INPUT RECORDS START
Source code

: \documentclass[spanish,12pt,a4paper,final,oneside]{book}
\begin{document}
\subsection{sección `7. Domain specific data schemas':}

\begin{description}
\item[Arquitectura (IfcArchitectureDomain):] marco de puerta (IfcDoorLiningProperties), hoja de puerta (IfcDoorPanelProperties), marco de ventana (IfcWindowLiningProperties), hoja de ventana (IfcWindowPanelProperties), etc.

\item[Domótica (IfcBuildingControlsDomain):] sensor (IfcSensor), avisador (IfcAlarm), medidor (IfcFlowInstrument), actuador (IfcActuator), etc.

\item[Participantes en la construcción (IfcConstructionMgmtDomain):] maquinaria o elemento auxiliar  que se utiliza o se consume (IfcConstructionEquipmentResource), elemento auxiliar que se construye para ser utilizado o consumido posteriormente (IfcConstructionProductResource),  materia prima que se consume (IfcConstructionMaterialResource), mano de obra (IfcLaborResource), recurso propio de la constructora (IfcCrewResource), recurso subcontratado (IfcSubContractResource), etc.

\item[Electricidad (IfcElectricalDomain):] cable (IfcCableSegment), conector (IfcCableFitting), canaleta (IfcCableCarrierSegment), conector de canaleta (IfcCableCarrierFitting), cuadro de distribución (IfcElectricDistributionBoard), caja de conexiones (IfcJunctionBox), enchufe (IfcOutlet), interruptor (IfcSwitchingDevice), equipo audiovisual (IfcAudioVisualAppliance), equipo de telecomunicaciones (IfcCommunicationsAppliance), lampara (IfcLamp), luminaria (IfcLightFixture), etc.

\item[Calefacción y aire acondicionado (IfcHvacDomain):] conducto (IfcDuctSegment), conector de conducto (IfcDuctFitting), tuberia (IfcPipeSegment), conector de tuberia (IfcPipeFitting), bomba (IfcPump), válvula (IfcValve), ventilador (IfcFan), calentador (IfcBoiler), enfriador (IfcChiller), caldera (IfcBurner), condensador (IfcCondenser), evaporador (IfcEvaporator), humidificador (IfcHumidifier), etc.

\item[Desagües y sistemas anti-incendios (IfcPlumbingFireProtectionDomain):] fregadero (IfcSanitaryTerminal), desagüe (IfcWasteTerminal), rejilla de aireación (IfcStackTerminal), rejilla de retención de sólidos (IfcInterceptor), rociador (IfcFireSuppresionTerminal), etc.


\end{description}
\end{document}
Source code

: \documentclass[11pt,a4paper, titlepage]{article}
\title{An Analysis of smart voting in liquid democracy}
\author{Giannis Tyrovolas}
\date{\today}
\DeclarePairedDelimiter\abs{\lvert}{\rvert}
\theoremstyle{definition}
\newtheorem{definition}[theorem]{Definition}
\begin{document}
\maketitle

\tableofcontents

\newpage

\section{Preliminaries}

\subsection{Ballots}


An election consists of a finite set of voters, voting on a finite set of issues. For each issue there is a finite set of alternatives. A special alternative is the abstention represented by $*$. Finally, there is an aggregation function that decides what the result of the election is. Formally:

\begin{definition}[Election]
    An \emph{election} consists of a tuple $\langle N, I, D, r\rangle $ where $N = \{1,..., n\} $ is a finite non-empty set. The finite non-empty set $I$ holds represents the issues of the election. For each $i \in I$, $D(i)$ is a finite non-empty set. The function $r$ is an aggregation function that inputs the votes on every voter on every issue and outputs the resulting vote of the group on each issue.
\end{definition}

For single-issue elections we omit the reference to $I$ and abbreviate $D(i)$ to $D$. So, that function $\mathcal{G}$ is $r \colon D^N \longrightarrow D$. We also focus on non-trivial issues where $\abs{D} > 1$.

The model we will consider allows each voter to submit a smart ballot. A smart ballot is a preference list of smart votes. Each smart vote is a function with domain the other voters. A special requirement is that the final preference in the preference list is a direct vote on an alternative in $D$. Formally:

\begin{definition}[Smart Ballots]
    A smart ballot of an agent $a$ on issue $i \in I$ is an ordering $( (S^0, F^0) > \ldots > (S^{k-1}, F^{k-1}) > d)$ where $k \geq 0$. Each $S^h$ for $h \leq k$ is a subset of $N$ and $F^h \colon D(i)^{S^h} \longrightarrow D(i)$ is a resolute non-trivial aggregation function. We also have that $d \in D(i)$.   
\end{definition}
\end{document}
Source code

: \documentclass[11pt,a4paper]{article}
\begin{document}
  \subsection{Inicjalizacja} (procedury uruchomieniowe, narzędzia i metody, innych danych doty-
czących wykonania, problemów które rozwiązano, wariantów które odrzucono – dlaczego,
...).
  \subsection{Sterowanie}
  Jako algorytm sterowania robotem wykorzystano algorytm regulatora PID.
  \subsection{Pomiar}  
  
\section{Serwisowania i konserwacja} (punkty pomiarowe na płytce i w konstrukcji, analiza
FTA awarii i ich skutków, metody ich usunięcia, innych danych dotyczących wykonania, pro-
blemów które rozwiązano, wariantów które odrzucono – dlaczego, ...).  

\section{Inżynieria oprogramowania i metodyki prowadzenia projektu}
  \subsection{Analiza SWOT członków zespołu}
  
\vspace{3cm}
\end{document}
INPUT RECORDS END
_TASK GOAL_
Copy out the records shown above, every one, exactly.

_RESULT FOR THIS EXERCISE_
Source code

: \documentclass[spanish,12pt,a4paper,final,oneside]{book}
\begin{document}
\subsection{sección `7. Domain specific data schemas':}

\begin{description}
\item[Arquitectura (IfcArchitectureDomain):] marco de puerta (IfcDoorLiningProperties), hoja de puerta (IfcDoorPanelProperties), marco de ventana (IfcWindowLiningProperties), hoja de ventana (IfcWindowPanelProperties), etc.

\item[Domótica (IfcBuildingControlsDomain):] sensor (IfcSensor), avisador (IfcAlarm), medidor (IfcFlowInstrument), actuador (IfcActuator), etc.

\item[Participantes en la construcción (IfcConstructionMgmtDomain):] maquinaria o elemento auxiliar  que se utiliza o se consume (IfcConstructionEquipmentResource), elemento auxiliar que se construye para ser utilizado o consumido posteriormente (IfcConstructionProductResource),  materia prima que se consume (IfcConstructionMaterialResource), mano de obra (IfcLaborResource), recurso propio de la constructora (IfcCrewResource), recurso subcontratado (IfcSubContractResource), etc.

\item[Electricidad (IfcElectricalDomain):] cable (IfcCableSegment), conector (IfcCableFitting), canaleta (IfcCableCarrierSegment), conector de canaleta (IfcCableCarrierFitting), cuadro de distribución (IfcElectricDistributionBoard), caja de conexiones (IfcJunctionBox), enchufe (IfcOutlet), interruptor (IfcSwitchingDevice), equipo audiovisual (IfcAudioVisualAppliance), equipo de telecomunicaciones (IfcCommunicationsAppliance), lampara (IfcLamp), luminaria (IfcLightFixture), etc.

\item[Calefacción y aire acondicionado (IfcHvacDomain):] conducto (IfcDuctSegment), conector de conducto (IfcDuctFitting), tuberia (IfcPipeSegment), conector de tuberia (IfcPipeFitting), bomba (IfcPump), válvula (IfcValve), ventilador (IfcFan), calentador (IfcBoiler), enfriador (IfcChiller), caldera (IfcBurner), condensador (IfcCondenser), evaporador (IfcEvaporator), humidificador (IfcHumidifier), etc.

\item[Desagües y sistemas anti-incendios (IfcPlumbingFireProtectionDomain):] fregadero (IfcSanitaryTerminal), desagüe (IfcWasteTerminal), rejilla de aireación (IfcStackTerminal), rejilla de retención de sólidos (IfcInterceptor), rociador (IfcFireSuppresionTerminal), etc.


\end{description}
\end{document}
Source code

: \documentclass[11pt,a4paper, titlepage]{article}
\title{An Analysis of smart voting in liquid democracy}
\author{Giannis Tyrovolas}
\date{\today}
\DeclarePairedDelimiter\abs{\lvert}{\rvert}
\theoremstyle{definition}
\newtheorem{definition}[theorem]{Definition}
\begin{document}
\maketitle

\tableofcontents

\newpage

\section{Preliminaries}

\subsection{Ballots}


An election consists of a finite set of voters, voting on a finite set of issues. For each issue there is a finite set of alternatives. A special alternative is the abstention represented by $*$. Finally, there is an aggregation function that decides what the result of the election is. Formally:

\begin{definition}[Election]
    An \emph{election} consists of a tuple $\langle N, I, D, r\rangle $ where $N = \{1,..., n\} $ is a finite non-empty set. The finite non-empty set $I$ holds represents the issues of the election. For each $i \in I$, $D(i)$ is a finite non-empty set. The function $r$ is an aggregation function that inputs the votes on every voter on every issue and outputs the resulting vote of the group on each issue.
\end{definition}

For single-issue elections we omit the reference to $I$ and abbreviate $D(i)$ to $D$. So, that function $\mathcal{G}$ is $r \colon D^N \longrightarrow D$. We also focus on non-trivial issues where $\abs{D} > 1$.

The model we will consider allows each voter to submit a smart ballot. A smart ballot is a preference list of smart votes. Each smart vote is a function with domain the other voters. A special requirement is that the final preference in the preference list is a direct vote on an alternative in $D$. Formally:

\begin{definition}[Smart Ballots]
    A smart ballot of an agent $a$ on issue $i \in I$ is an ordering $( (S^0, F^0) > \ldots > (S^{k-1}, F^{k-1}) > d)$ where $k \geq 0$. Each $S^h$ for $h \leq k$ is a subset of $N$ and $F^h \colon D(i)^{S^h} \longrightarrow D(i)$ is a resolute non-trivial aggregation function. We also have that $d \in D(i)$.   
\end{definition}
\end{document}
Source code

: \documentclass[11pt,a4paper]{article}
\begin{document}
  \subsection{Inicjalizacja} (procedury uruchomieniowe, narzędzia i metody, innych danych doty-
czących wykonania, problemów które rozwiązano, wariantów które odrzucono – dlaczego,
...).
  \subsection{Sterowanie}
  Jako algorytm sterowania robotem wykorzystano algorytm regulatora PID.
  \subsection{Pomiar}  
  
\section{Serwisowania i konserwacja} (punkty pomiarowe na płytce i w konstrukcji, analiza
FTA awarii i ich skutków, metody ich usunięcia, innych danych dotyczących wykonania, pro-
blemów które rozwiązano, wariantów które odrzucono – dlaczego, ...).  

\section{Inżynieria oprogramowania i metodyki prowadzenia projektu}
  \subsection{Analiza SWOT członków zespołu}
  
\vspace{3cm}
\end{document}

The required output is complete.